We did some commands a little ways away from the park. He did OK, but definitely was so uncontrollably excited that not much was working. At one point he let out a huge scream. I didn’t even know dogs could do that! We went into the park, and within 10 minutes, I was dragging him out by his harness. He started snarling, barking, and trying to bite a dog that intimidated him, and he quickly got out of control snarling at a bunch of dogs. I pulled him out, but it became immediately clear to me that his uncontrollable excitement, is the same as his uncontrollable aggression. 


 If they can’t control their excitement, they definitely can’t control their aggression. 




So besides the training tactics that I need to make sure I apply to my pup, why am I sharing this with you?

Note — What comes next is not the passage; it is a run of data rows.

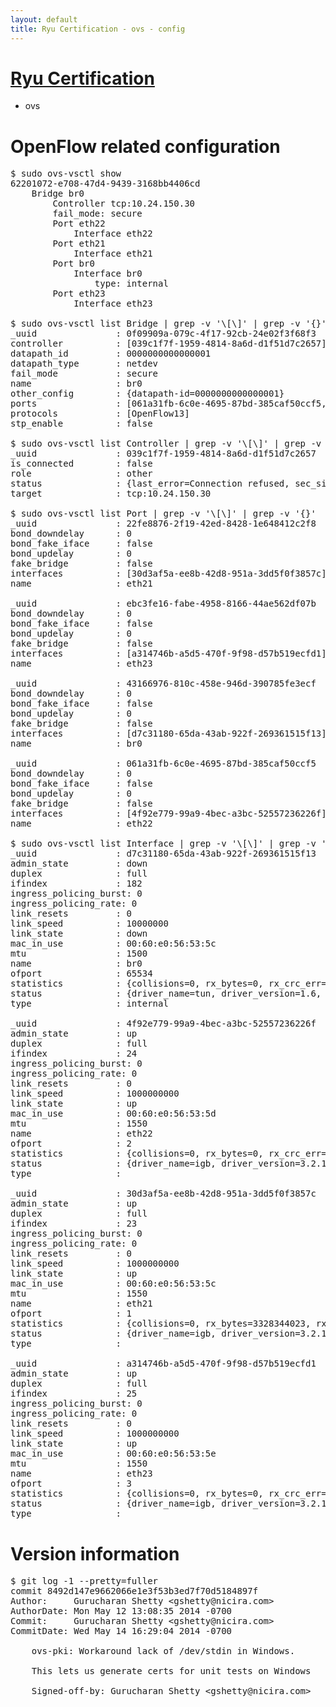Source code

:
 ```yaml
---
layout: default
title: Ryu Certification - ovs - config
---
```

# [Ryu Certification](http://osrg.github.io/ryu/certification.html)
* ovs 

# OpenFlow related configuration
<pre>
$ sudo ovs-vsctl show
62201072-e708-47d4-9439-3168bb4406cd
    Bridge br0
        Controller tcp:10.24.150.30
        fail_mode: secure
        Port eth22
            Interface eth22
        Port eth21
            Interface eth21
        Port br0
            Interface br0
                type: internal
        Port eth23
            Interface eth23

$ sudo ovs-vsctl list Bridge | grep -v '\[\]' | grep -v '{}'
_uuid               : 0f09909a-079c-4f17-92cb-24e02f3f68f3
controller          : [039c1f7f-1959-4814-8a6d-d1f51d7c2657]
datapath_id         : 0000000000000001
datapath_type       : netdev
fail_mode           : secure
name                : br0
other_config        : {datapath-id=0000000000000001}
ports               : [061a31fb-6c0e-4695-87bd-385caf50ccf5, 22fe8876-2f19-42ed-8428-1e648412c2f8, 43166976-810c-458e-946d-390785fe3ecf, ebc3fe16-fabe-4958-8166-44ae562df07b]
protocols           : [OpenFlow13]
stp_enable          : false

$ sudo ovs-vsctl list Controller | grep -v '\[\]' | grep -v '{}'
_uuid               : 039c1f7f-1959-4814-8a6d-d1f51d7c2657
is_connected        : false
role                : other
status              : {last_error=Connection refused, sec_since_connect=552, sec_since_disconnect=1, state=BACKOFF}
target              : tcp:10.24.150.30

$ sudo ovs-vsctl list Port | grep -v '\[\]' | grep -v '{}'
_uuid               : 22fe8876-2f19-42ed-8428-1e648412c2f8
bond_downdelay      : 0
bond_fake_iface     : false
bond_updelay        : 0
fake_bridge         : false
interfaces          : [30d3af5a-ee8b-42d8-951a-3dd5f0f3857c]
name                : eth21

_uuid               : ebc3fe16-fabe-4958-8166-44ae562df07b
bond_downdelay      : 0
bond_fake_iface     : false
bond_updelay        : 0
fake_bridge         : false
interfaces          : [a314746b-a5d5-470f-9f98-d57b519ecfd1]
name                : eth23

_uuid               : 43166976-810c-458e-946d-390785fe3ecf
bond_downdelay      : 0
bond_fake_iface     : false
bond_updelay        : 0
fake_bridge         : false
interfaces          : [d7c31180-65da-43ab-922f-269361515f13]
name                : br0

_uuid               : 061a31fb-6c0e-4695-87bd-385caf50ccf5
bond_downdelay      : 0
bond_fake_iface     : false
bond_updelay        : 0
fake_bridge         : false
interfaces          : [4f92e779-99a9-4bec-a3bc-52557236226f]
name                : eth22

$ sudo ovs-vsctl list Interface | grep -v '\[\]' | grep -v '{}'
_uuid               : d7c31180-65da-43ab-922f-269361515f13
admin_state         : down
duplex              : full
ifindex             : 182
ingress_policing_burst: 0
ingress_policing_rate: 0
link_resets         : 0
link_speed          : 10000000
link_state          : down
mac_in_use          : 00:60:e0:56:53:5c
mtu                 : 1500
name                : br0
ofport              : 65534
statistics          : {collisions=0, rx_bytes=0, rx_crc_err=0, rx_dropped=0, rx_errors=0, rx_frame_err=0, rx_over_err=0, rx_packets=0, tx_bytes=0, tx_dropped=0, tx_errors=0, tx_packets=0}
status              : {driver_name=tun, driver_version=1.6, firmware_version=N/A}
type                : internal

_uuid               : 4f92e779-99a9-4bec-a3bc-52557236226f
admin_state         : up
duplex              : full
ifindex             : 24
ingress_policing_burst: 0
ingress_policing_rate: 0
link_resets         : 0
link_speed          : 1000000000
link_state          : up
mac_in_use          : 00:60:e0:56:53:5d
mtu                 : 1550
name                : eth22
ofport              : 2
statistics          : {collisions=0, rx_bytes=0, rx_crc_err=0, rx_dropped=0, rx_errors=0, rx_frame_err=0, rx_over_err=0, rx_packets=0, tx_bytes=1374044868, tx_dropped=0, tx_errors=0, tx_packets=921641}
status              : {driver_name=igb, driver_version=3.2.10-k, firmware_version=2.10-9}
type                : 

_uuid               : 30d3af5a-ee8b-42d8-951a-3dd5f0f3857c
admin_state         : up
duplex              : full
ifindex             : 23
ingress_policing_burst: 0
ingress_policing_rate: 0
link_resets         : 0
link_speed          : 1000000000
link_state          : up
mac_in_use          : 00:60:e0:56:53:5c
mtu                 : 1550
name                : eth21
ofport              : 1
statistics          : {collisions=0, rx_bytes=3328344023, rx_crc_err=0, rx_dropped=0, rx_errors=0, rx_frame_err=0, rx_over_err=0, rx_packets=2234109, tx_bytes=0, tx_dropped=0, tx_errors=0, tx_packets=0}
status              : {driver_name=igb, driver_version=3.2.10-k, firmware_version=2.10-9}
type                : 

_uuid               : a314746b-a5d5-470f-9f98-d57b519ecfd1
admin_state         : up
duplex              : full
ifindex             : 25
ingress_policing_burst: 0
ingress_policing_rate: 0
link_resets         : 0
link_speed          : 1000000000
link_state          : up
mac_in_use          : 00:60:e0:56:53:5e
mtu                 : 1550
name                : eth23
ofport              : 3
statistics          : {collisions=0, rx_bytes=0, rx_crc_err=0, rx_dropped=0, rx_errors=0, rx_frame_err=0, rx_over_err=0, rx_packets=0, tx_bytes=2249926500, tx_dropped=0, tx_errors=0, tx_packets=1499951}
status              : {driver_name=igb, driver_version=3.2.10-k, firmware_version=2.10-9}
type                : 
</pre>

# Version information
<pre>
$ git log -1 --pretty=fuller
commit 8492d147e9662066e1e3f53b3ed7f70d5184897f
Author:     Gurucharan Shetty &lt;gshetty@nicira.com&gt;
AuthorDate: Mon May 12 13:08:35 2014 -0700
Commit:     Gurucharan Shetty &lt;gshetty@nicira.com&gt;
CommitDate: Wed May 14 16:29:04 2014 -0700

    ovs-pki: Workaround lack of /dev/stdin in Windows.
    
    This lets us generate certs for unit tests on Windows
    
    Signed-off-by: Gurucharan Shetty &lt;gshetty@nicira.com&gt;
</pre>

Let’s repeat that discovery, for humans:


If you can’t control your excitement, you definitely can’t control your aggression/upset/anxiety/fear/etc. 


So although excitement, and passion, lust, and drive might all be positive emotions and experiences to have, if we can’t control them (control meaning to not let it take over), then what hope to we have of controlling the negative emotions? 


I don’t know about you, but when I was younger, I would hear a phrase like “control your emotions”, and think, no! I want to feel everything! I thought that controlling emotions meant not feeling them, or not getting to enjoy the goodness in life. And I certainly thought it meant having to try not to let the negative ones seep into everything, and damn near thought that was impossible. But the truth is, controlling your emotions is not about having no feelings, or not experiencing things, it’s about emotional intelligence. It’s about being able to experience feelings, without them taking over you, and ruling the rest of the day, or week, or month. 


(I remember about 2 years ago a boyfriend broke up with me, and I kept expecting to be really sad. I was all prepared to wallow in my feelings, eat ice cream, and veg out….but that rush of sadness never came. Not because I didn’t love him, or didn’t feel sad about it, but because, I had been hard at work to increase my self-awarenes and gain emotional intelligence for a few years at that point. That moment was just a little victory for me; acknowledgement that I was getting stronger!)


So, how do you control your emotions? Or what does that process even look like?


Well, let’s go back to Dojo, my dog. In order for him to be able to socialize safely and appropriately, he has to be able to remain calm when he’s excited, and when he’s scared. So training, for him, looks like me taking him to distracting, exciting places, and keeping him calm, focused, and disciplined. 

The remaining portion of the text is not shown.